Recommendations and Resources for Small Businesses
If you represent a small business, you understand that small businesses benefit from relationships with large businesses. The opposite is true as well. For a variety of reasons, large businesses like CSC need to find small business partners. We are always interested in learning about small businesses that can help us achieve our goals and have demonstrated that they deliver on commitments. We want to hear from you.
You also understand that you're in a very competitive world. We hear from far more businesses than we can ever work with. We are more likely to be impressed by those that have done their homework before they contact us. With that in mind, here are some recommendations.
How to Work with CSC
The best way to pursue a relationship with CSC is to a submit a supplier profile to CSC's small business database. Be sure to include all the information on your firm and its capabilities. CSC has global supplier agreements for many types of services and with many kinds of vendors.

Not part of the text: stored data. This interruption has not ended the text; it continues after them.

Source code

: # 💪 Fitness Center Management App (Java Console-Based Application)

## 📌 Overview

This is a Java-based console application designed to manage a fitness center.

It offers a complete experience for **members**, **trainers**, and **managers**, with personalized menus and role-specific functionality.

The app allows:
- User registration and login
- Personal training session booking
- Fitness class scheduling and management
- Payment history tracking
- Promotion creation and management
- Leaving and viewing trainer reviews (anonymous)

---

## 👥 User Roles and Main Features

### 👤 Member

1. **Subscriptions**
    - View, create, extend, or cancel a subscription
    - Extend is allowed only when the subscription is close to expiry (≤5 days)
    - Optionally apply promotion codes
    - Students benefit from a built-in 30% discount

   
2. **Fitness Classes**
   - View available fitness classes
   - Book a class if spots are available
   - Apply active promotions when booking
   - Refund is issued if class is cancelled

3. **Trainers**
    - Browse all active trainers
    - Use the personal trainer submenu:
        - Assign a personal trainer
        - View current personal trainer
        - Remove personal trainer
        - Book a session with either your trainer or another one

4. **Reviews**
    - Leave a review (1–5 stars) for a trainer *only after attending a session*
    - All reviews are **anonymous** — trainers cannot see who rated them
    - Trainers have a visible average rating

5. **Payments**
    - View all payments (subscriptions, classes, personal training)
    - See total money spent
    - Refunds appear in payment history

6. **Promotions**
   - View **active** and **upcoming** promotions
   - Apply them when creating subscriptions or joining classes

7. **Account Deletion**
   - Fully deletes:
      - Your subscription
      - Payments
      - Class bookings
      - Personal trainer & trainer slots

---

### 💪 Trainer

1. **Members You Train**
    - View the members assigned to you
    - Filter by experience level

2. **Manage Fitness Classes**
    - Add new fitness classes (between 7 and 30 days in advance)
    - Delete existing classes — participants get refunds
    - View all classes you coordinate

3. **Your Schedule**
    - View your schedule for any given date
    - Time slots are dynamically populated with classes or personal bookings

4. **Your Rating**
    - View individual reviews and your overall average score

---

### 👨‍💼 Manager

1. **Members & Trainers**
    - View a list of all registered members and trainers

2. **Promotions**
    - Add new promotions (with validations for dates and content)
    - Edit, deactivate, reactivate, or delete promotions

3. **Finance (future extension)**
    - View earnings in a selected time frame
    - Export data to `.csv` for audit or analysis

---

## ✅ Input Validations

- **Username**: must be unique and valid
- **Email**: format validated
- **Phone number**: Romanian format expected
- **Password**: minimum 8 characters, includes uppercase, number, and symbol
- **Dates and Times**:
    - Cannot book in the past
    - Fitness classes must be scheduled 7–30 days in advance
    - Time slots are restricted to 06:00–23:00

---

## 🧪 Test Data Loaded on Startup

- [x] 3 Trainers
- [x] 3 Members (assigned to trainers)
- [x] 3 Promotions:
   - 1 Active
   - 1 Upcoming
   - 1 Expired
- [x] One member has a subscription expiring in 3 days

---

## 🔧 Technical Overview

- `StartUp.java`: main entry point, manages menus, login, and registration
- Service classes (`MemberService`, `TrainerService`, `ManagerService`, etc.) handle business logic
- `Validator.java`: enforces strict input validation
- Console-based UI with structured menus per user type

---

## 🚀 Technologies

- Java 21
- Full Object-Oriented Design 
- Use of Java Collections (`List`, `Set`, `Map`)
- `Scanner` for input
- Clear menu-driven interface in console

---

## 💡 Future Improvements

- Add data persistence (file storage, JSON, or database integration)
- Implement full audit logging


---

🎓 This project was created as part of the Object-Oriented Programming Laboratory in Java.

We also invite you to contact one of our Supplier Diversity offices, but before you do, please do the following:
- Focus your company description. Identify your company's strengths and core competencies, relevant past performance, and any awards the company has received. Be able to talk and write about them clearly.
- Get to know your industry and the federal market. Trade journals, business journals, and market intelligence tools are your best resources.

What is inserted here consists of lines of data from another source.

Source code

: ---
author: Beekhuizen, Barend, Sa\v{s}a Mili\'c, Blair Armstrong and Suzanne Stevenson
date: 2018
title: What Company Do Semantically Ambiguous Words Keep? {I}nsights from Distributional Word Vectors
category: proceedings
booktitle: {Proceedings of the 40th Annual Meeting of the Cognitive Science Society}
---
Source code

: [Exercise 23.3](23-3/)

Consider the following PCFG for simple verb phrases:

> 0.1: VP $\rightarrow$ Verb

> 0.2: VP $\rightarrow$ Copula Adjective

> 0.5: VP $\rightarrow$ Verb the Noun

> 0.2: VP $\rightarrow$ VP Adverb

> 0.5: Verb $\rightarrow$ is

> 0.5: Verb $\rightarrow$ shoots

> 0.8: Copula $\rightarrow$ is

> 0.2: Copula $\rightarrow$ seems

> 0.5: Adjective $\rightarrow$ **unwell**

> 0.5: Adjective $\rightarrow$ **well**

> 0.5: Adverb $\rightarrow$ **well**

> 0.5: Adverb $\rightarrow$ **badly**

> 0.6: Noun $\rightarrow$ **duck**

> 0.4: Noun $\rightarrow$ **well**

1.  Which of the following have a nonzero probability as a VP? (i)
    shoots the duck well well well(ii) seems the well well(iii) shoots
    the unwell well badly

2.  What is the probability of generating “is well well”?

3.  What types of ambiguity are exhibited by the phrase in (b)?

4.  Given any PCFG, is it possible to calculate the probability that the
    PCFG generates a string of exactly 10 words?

- Get to know CSC. Review our Web site (www.csc.com), and our government site in particular (www.csc.com/public_sector). Become familiar with our GWACS and other ID/IQ vehicles (www.csc.com/gwacs).
- Investigate the resources listed below and take advantage of as many as you can.
Other Resources for Small and Disadvantaged Businesses
- Submit your company profile to the SBA's Central Contractor Registry (CCR). CCR registration is mandatory for DoD prime contracts. Your CCR profile will also be entered into SBA's Dynamic Small Business Search (DSBS) system, where contracting officers, large prime contractors, and the general public can view your business information and capabilities statements.
- Determine your SBA size standard. If applicable, obtain SBA certification for business size or status.
- Identify your North American Industry Classification Codes.
- Request a Dun & Bradstreet rating on the Web or by calling 866-705-5711.
- Consider getting a GSA contract vehicle. Attend GSA's "Pathways to Success" quarterly training events. Find information at http://vsc.gsa.gov
- Contact the small business program offices at DoD Federal buying activities.
- Read and understand the Federal Acquisition Requirements (FAR) and Agency Supplemental Regulations, as they relate to the various agencies' solicitations.
- Take advantage of the Small Business Development Centers and Procurement Technical Assistance Centers (PTACs)). The PTAC in the Metro DC area is at George Mason University.
- Investigate resources at the National Minority Supplier Development Council, Virginia Minority Supplier Development Council, and Women President’s Educational Organization.